To improve model skills, the factors contributing to Arctic amplification need to be better represented. We focus on the role of aerosols. Aerosols can interact directly with solar radiation, and change cloud radiative properties. Considerable effort has gone into describing the role of anthropogenic aerosols in Arctic climate change. Much less focus has been on natural aerosols, which are gaining importance. This is partly because they are emitted in complex processes involving several environmental compartments, which is difficult to represent in models. To complicate things further, the natural state of the Arctic is changing rapidly thereby changing aerosol processes.
We propose to use an unprecedented combination of in-situ measurements, satellite-based observations, and numerical weather prediction data to reveal natural Arctic processes that drive climate-relevant aerosol properties. Aerosol data are available from eight Arctic observatories covering up to 30 years, and from two high Arctic drift expeditions. By developing a latent variable model, which accommodates the different data types, time series with gaps, and domain knowledge for constraints, we will explore relationships between environmental variables, such as sea ice extent, chlorophyll-a concentrations, or meteorological conditions, and the aerosol target variables.
After quantifying these relationships, we will test the output from 5 Earth System models (ESM) against the data-driven model results to identify where ESMs can be improved. We expect the project to have a high impact because results would be produced while several large Horizon 2020 polar research projects are carried out where our output can be used directly.
PI / Partners
- Dr. Jakob Boyd Pernov
- Prof. Julia Schmale
University of Helsinki
- Dr. Tuija Jokinen
University of Leeds
- Prof. Kenneth S. Carslaw
University of Stockholm
- Prof. Paul Zieger
This project focuses on the natural production of aerosols in the Arctic which plays an important role, albeit not well understood so far, in climate change. By combining many data sources in an unprecedented way (including in situ measurements, remote sensing, and outputs from numerical weather prediction models), we aim to construct a large model that would identify key environmental drivers and potentially describe processes that may evolve with climate change.
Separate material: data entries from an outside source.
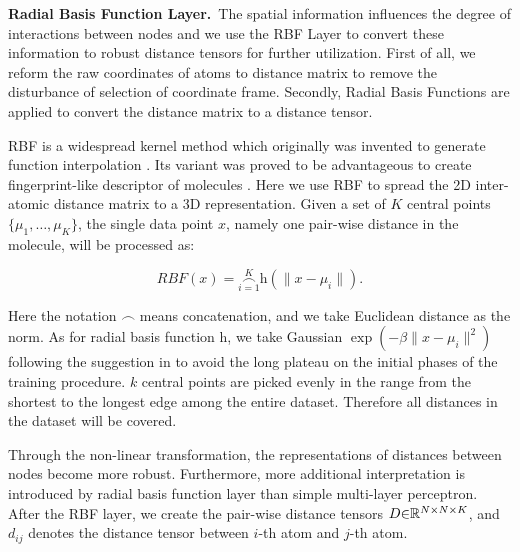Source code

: \documentclass[letterpaper]{article} \usepackage{bm}
\begin{document}
\textbf{Radial Basis Function Layer.}\ The spatial information influences the degree of interactions between nodes and we use the RBF Layer to convert these information to robust distance tensors for further utilization. First of all, we reform the raw coordinates of atoms to distance matrix to remove the disturbance of selection of coordinate frame. Secondly, Radial Basis Functions are applied to convert the distance matrix to a distance tensor.

RBF is a widespread kernel method which originally was invented to generate function interpolation \cite{broomhead1988radial}. Its variant was proved to be advantageous to create fingerprint-like descriptor of molecules \cite{Li2018DeeperII}. Here we use RBF to spread the 2D inter-atomic distance matrix to a 3D representation. Given a set of $K$ central points $\{ \mu_1,\dots,\mu_K \}$, the single data point $x$, namely one pair-wise distance in the molecule, will be processed as:   

 \begin{equation} 
	\mathit{RBF}(x) = \mathop{\frown}\limits_{i=1}^{K}\mathrm{h}(\|x-\mu_i\|). 
\end{equation} 


\noindent Here the notation $\frown$ means concatenation, and we take Euclidean distance as the norm. As for radial basis function $\mathrm{h}$, we take Gaussian $\exp(-\beta\|x-\mu_i\|^2)$ following the suggestion in \cite{schutt2017schnet} to avoid the long plateau on the initial phases of the training procedure. $k$ central points are picked evenly in the range from the shortest to the longest edge among the entire dataset. Therefore all distances in the dataset will be covered. 

Through the non-linear transformation, the representations of distances between nodes become more robust. Furthermore, more additional interpretation is introduced by radial basis function layer than simple multi-layer perceptron. After the RBF layer, we create the pair-wise distance tensors $D \scriptsize{\in} \mathbb{R}^{N \scriptsize{\times}  N \scriptsize{\times}  K}$, and $d_{ij}$ denotes the distance tensor between $i$-th atom and $j$-th atom.
\end{document}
We are developing a complex non-linear regression model for the in situ aerosol concentration measurements. This model accounts for the measurements of irregular sampling differences by integrating non-linear feature effects over successive time windows. The model also involves various regularization techniques to allow the identification of interpretable effects among the vast number of features we compiled.
The processes behind the emission of natural aerosols in the Arctic are some of the few missing puzzle pieces for Earth System Models. Correctly identifying drivers for such emissions is crucial to improve climate predictions on a global scale.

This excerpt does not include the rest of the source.